*What is required*. From the records below, print exactly the lines starting at the one containing "- Nhất Thuyết" and ending at the one containing "- Thuyết giả", ends included, and nothing else.

*Material provided*.
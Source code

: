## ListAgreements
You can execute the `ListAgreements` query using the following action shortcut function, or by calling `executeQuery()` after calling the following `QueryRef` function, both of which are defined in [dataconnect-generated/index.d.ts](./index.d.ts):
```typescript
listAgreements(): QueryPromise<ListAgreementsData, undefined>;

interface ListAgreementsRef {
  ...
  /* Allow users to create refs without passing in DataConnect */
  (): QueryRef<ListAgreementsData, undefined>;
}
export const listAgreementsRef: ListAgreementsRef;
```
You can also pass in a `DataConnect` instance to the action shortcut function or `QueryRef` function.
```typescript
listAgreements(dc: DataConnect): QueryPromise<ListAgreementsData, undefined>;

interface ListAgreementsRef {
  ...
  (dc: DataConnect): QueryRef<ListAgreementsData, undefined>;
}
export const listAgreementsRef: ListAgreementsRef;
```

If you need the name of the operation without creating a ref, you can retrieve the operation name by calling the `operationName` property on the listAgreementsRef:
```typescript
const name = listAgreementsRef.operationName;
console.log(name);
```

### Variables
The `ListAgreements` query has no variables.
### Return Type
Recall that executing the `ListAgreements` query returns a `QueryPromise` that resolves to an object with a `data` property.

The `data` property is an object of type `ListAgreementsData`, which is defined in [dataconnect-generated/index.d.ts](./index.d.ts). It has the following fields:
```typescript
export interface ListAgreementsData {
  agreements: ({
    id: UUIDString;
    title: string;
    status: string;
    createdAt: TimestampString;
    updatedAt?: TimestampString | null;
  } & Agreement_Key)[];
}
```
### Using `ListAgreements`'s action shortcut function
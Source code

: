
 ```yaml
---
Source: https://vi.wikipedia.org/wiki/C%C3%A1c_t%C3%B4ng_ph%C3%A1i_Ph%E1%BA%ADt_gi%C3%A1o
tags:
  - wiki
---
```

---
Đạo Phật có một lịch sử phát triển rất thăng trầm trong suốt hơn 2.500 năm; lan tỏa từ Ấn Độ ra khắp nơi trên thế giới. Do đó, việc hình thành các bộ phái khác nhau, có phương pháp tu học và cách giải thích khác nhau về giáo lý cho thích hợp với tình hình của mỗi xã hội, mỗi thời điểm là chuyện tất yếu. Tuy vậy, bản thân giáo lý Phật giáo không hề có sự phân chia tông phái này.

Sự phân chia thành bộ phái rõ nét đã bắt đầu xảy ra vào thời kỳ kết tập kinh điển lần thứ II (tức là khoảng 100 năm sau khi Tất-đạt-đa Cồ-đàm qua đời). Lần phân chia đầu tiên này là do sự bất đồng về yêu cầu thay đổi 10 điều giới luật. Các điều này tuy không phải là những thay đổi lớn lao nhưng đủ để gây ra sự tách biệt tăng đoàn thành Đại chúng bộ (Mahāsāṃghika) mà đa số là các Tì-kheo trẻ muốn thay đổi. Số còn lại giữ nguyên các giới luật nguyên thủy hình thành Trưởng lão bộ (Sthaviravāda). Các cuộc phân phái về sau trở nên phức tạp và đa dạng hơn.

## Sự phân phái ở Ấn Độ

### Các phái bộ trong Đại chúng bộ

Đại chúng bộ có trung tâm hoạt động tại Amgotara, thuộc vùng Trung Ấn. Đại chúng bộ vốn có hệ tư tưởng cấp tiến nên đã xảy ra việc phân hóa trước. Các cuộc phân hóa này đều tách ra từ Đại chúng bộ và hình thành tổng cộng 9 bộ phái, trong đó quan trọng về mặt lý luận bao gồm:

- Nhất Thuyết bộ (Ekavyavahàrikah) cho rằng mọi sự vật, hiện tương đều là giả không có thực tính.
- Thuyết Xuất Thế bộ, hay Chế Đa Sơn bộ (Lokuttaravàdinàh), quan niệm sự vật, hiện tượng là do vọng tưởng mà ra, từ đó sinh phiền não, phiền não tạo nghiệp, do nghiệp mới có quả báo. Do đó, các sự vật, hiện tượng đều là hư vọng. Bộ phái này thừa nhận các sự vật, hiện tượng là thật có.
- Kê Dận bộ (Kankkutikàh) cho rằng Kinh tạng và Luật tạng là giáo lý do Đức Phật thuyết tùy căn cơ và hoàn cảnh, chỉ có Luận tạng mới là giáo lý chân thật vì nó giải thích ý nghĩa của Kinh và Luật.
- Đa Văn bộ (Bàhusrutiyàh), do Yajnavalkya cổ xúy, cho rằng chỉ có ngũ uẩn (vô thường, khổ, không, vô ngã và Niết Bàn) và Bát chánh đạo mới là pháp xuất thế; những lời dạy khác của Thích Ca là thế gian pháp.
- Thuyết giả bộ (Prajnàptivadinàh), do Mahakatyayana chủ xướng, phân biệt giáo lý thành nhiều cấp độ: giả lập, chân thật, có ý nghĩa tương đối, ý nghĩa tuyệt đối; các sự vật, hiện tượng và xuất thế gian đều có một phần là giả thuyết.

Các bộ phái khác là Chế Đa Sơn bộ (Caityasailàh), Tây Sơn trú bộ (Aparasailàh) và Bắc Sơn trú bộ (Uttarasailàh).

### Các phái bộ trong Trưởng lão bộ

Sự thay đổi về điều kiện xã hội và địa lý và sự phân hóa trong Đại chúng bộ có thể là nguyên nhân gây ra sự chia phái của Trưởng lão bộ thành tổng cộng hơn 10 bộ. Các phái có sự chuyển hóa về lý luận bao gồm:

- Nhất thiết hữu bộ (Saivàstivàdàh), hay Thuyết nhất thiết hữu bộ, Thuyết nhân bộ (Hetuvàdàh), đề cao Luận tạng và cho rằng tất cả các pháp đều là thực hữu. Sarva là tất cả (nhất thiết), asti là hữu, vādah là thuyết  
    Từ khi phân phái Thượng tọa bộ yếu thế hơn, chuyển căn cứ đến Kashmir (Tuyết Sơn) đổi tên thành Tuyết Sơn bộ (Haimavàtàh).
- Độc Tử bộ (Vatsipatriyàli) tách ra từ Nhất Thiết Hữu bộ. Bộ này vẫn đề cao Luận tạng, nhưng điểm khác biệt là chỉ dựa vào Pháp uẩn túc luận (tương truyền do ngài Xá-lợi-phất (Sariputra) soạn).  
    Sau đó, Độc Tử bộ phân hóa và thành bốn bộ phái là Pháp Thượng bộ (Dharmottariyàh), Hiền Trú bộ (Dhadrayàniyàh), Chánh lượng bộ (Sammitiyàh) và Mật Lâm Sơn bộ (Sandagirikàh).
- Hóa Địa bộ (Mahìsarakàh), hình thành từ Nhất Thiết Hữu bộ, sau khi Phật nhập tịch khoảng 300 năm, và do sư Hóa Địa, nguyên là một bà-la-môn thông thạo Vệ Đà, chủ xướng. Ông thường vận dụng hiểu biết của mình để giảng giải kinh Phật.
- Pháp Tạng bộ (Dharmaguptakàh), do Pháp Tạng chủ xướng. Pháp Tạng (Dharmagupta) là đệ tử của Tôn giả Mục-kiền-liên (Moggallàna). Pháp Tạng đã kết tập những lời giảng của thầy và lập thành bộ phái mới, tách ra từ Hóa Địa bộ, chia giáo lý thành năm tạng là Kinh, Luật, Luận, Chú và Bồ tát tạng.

*Solved exercise*.
- Nhất Thuyết bộ (Ekavyavahàrikah) cho rằng mọi sự vật, hiện tương đều là giả không có thực tính.
- Thuyết Xuất Thế bộ, hay Chế Đa Sơn bộ (Lokuttaravàdinàh), quan niệm sự vật, hiện tượng là do vọng tưởng mà ra, từ đó sinh phiền não, phiền não tạo nghiệp, do nghiệp mới có quả báo. Do đó, các sự vật, hiện tượng đều là hư vọng. Bộ phái này thừa nhận các sự vật, hiện tượng là thật có.
- Kê Dận bộ (Kankkutikàh) cho rằng Kinh tạng và Luật tạng là giáo lý do Đức Phật thuyết tùy căn cơ và hoàn cảnh, chỉ có Luận tạng mới là giáo lý chân thật vì nó giải thích ý nghĩa của Kinh và Luật.
- Đa Văn bộ (Bàhusrutiyàh), do Yajnavalkya cổ xúy, cho rằng chỉ có ngũ uẩn (vô thường, khổ, không, vô ngã và Niết Bàn) và Bát chánh đạo mới là pháp xuất thế; những lời dạy khác của Thích Ca là thế gian pháp.
- Thuyết giả bộ (Prajnàptivadinàh), do Mahakatyayana chủ xướng, phân biệt giáo lý thành nhiều cấp độ: giả lập, chân thật, có ý nghĩa tương đối, ý nghĩa tuyệt đối; các sự vật, hiện tượng và xuất thế gian đều có một phần là giả thuyết.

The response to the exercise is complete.